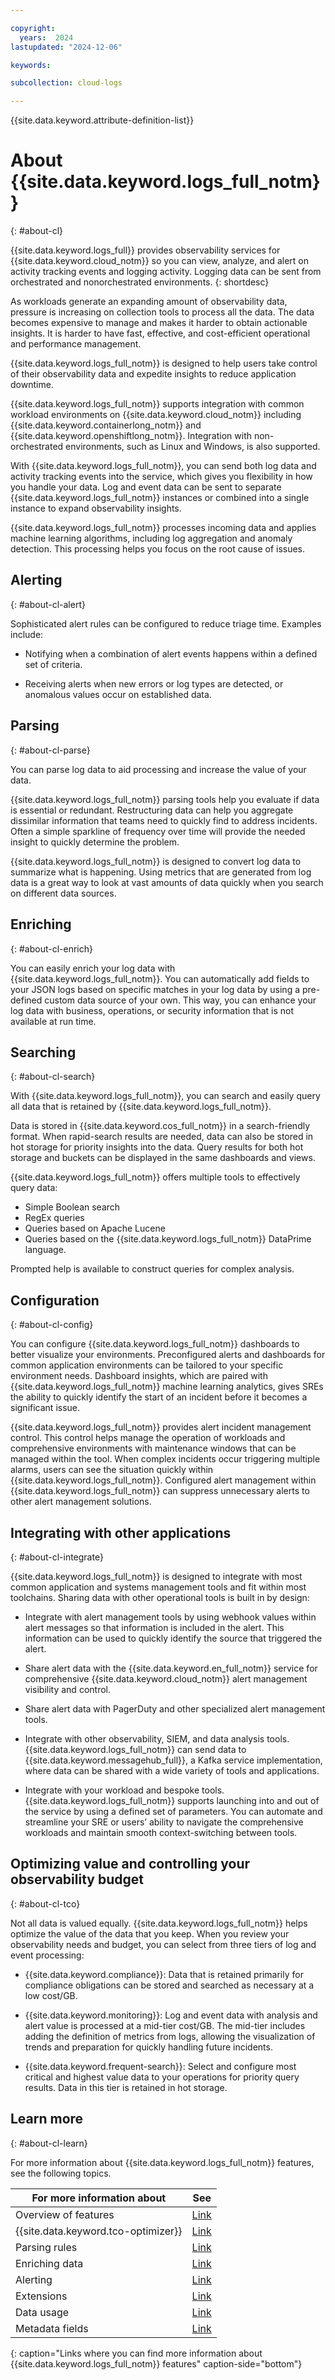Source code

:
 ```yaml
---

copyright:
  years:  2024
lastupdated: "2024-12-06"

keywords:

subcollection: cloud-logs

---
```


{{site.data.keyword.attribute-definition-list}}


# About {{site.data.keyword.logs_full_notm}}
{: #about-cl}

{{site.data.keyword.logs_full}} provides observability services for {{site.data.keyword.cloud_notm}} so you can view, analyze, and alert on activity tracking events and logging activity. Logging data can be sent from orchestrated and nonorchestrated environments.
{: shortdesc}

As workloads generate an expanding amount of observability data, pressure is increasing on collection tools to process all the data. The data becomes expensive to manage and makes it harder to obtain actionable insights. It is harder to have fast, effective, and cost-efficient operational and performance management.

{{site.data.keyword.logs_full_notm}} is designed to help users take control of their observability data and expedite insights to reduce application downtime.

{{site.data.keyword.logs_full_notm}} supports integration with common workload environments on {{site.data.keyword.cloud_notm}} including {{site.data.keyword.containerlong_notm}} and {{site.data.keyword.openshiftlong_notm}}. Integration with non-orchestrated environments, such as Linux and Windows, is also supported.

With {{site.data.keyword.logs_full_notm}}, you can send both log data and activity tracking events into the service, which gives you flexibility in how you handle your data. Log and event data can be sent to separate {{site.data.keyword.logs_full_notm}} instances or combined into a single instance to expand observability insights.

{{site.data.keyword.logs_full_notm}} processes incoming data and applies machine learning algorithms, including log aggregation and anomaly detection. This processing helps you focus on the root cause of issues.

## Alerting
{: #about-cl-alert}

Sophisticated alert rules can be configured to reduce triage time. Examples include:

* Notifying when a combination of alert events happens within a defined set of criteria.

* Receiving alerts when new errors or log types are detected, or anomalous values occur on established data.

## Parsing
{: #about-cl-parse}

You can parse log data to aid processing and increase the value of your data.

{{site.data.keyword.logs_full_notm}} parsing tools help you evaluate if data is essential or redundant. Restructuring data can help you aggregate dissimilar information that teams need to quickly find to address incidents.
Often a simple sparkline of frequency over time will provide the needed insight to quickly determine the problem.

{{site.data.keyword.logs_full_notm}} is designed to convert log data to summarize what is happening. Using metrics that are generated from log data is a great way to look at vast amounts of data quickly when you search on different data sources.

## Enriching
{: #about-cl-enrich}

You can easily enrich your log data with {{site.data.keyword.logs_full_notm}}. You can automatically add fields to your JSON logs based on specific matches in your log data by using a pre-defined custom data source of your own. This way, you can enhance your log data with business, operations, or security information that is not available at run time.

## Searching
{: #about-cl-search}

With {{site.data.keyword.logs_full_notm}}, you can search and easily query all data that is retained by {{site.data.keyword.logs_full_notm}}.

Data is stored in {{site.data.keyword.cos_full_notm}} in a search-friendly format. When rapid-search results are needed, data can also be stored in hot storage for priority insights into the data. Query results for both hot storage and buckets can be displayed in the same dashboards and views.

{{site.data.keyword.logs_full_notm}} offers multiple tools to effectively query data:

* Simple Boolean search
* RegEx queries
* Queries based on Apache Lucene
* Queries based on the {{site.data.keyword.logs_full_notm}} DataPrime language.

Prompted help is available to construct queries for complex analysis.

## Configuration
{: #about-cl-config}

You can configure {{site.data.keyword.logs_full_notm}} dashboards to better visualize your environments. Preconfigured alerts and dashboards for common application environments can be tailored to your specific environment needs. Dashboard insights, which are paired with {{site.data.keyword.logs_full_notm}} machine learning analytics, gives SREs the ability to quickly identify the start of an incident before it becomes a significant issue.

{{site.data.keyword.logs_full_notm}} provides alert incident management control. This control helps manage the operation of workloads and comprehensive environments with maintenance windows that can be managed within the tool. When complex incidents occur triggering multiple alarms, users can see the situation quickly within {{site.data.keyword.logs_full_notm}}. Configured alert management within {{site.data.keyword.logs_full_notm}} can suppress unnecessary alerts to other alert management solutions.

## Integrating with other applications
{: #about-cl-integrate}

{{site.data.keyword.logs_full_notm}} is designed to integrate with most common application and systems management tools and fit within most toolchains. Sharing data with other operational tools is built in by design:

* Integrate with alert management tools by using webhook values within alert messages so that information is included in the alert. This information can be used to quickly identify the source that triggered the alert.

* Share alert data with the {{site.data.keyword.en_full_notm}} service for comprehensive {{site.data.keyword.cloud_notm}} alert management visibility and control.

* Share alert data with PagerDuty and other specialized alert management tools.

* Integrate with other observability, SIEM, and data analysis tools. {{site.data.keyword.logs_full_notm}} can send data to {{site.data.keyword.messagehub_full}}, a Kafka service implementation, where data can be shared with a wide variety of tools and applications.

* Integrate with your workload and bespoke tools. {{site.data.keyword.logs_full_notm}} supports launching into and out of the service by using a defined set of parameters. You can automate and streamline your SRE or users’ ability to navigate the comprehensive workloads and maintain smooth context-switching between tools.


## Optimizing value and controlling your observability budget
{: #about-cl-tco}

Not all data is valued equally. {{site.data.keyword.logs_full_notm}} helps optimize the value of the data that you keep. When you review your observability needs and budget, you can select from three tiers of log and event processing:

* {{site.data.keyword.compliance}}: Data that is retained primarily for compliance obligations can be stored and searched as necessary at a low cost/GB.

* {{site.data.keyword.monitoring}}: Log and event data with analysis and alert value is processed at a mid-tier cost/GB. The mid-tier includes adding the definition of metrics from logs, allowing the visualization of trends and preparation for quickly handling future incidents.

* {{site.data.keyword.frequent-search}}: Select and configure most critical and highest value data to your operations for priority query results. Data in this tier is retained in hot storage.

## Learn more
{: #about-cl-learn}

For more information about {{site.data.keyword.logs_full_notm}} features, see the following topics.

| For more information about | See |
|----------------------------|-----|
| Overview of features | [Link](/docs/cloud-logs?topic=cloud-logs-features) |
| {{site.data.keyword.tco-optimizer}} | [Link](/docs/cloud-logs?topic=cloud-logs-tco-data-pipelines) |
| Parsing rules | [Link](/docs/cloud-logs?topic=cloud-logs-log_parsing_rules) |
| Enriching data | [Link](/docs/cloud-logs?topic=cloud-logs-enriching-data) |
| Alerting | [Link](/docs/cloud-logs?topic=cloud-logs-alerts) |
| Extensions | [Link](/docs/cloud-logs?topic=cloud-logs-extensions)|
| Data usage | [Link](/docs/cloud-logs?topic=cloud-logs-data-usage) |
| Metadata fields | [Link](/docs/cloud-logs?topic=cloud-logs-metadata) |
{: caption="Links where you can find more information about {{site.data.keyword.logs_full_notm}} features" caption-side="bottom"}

Problem statement. Only lines with the word "gives" should be collected from the material.

Written solution.
With {{site.data.keyword.logs_full_notm}}, you can send both log data and activity tracking events into the service, which gives you flexibility in how you handle your data. Log and event data can be sent to separate {{site.data.keyword.logs_full_notm}} instances or combined into a single instance to expand observability insights.
You can configure {{site.data.keyword.logs_full_notm}} dashboards to better visualize your environments. Preconfigured alerts and dashboards for common application environments can be tailored to your specific environment needs. Dashboard insights, which are paired with {{site.data.keyword.logs_full_notm}} machine learning analytics, gives SREs the ability to quickly identify the start of an incident before it becomes a significant issue.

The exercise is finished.